* [Given information]:
===============

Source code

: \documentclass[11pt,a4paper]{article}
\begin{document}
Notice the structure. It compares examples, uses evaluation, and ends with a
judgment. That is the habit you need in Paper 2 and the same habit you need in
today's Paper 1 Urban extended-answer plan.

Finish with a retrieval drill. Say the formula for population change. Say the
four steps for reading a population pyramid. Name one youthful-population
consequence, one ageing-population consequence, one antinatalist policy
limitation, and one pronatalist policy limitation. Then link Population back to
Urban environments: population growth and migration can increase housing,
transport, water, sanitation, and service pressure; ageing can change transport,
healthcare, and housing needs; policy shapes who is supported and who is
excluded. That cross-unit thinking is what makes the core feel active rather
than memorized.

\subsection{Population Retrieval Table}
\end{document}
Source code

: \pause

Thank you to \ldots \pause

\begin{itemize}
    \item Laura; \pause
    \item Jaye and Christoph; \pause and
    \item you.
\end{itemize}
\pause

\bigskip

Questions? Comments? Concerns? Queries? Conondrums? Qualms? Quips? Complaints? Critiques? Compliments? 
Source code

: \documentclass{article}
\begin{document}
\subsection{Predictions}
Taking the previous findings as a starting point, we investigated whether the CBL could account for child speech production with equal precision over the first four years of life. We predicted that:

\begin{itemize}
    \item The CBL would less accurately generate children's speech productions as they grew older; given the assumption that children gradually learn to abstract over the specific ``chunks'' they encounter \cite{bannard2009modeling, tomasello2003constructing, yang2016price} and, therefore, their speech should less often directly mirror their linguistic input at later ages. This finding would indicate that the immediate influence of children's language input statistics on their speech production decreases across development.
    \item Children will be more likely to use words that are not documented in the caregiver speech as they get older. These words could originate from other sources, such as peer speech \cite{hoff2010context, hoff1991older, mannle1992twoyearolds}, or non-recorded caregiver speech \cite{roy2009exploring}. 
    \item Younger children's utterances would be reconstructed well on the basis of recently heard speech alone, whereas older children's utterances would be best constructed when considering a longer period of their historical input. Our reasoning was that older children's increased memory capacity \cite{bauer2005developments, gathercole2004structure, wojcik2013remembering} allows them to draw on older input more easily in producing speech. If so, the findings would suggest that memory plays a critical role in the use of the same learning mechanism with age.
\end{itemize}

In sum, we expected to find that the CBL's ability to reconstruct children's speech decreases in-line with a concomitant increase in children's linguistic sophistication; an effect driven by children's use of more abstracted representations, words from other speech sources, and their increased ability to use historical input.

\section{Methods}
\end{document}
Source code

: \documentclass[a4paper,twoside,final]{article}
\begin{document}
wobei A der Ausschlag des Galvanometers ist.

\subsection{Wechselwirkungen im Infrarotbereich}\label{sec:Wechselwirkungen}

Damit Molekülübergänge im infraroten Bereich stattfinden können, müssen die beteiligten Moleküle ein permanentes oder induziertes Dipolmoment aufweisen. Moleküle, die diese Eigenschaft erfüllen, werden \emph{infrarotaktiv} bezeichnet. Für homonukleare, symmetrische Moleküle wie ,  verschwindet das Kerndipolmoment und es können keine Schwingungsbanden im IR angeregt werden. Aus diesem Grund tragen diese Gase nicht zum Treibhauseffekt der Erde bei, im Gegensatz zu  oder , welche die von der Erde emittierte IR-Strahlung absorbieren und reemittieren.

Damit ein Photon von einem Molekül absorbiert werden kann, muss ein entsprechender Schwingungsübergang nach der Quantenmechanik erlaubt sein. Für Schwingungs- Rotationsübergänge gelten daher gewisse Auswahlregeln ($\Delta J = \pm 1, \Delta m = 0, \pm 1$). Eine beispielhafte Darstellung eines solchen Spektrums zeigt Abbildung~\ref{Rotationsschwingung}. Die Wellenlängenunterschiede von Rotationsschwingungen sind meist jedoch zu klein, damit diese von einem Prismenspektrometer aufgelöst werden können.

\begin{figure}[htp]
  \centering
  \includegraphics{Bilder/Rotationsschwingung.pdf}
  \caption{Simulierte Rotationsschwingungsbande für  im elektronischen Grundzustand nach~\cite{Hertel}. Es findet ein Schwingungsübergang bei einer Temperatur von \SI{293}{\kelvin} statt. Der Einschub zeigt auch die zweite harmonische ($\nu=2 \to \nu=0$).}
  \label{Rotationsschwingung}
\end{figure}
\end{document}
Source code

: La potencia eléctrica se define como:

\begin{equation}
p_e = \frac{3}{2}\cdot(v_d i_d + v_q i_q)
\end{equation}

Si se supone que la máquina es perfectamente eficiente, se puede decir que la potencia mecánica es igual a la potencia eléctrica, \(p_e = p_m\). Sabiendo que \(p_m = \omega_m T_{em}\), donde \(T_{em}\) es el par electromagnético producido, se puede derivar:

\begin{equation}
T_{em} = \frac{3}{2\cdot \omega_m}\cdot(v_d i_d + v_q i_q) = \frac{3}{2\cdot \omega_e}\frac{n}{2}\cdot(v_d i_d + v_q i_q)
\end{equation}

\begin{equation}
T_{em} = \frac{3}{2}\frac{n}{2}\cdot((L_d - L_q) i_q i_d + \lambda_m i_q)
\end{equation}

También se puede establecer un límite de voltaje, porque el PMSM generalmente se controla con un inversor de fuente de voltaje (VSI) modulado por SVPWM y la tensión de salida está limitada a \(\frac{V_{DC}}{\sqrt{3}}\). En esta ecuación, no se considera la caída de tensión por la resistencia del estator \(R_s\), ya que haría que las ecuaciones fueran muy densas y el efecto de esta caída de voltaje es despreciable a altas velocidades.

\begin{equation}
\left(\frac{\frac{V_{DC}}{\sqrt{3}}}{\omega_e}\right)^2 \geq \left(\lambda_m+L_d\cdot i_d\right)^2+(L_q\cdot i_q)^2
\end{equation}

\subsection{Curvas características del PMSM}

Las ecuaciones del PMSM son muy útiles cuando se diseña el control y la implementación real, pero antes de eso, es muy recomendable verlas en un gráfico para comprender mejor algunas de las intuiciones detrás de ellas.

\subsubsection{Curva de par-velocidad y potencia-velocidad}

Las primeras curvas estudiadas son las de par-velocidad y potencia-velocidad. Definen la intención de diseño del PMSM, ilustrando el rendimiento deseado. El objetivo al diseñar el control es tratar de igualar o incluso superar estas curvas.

===============

Please count the lines in the data that include the word "puede" and report the number by itself.

* [Task response]: 2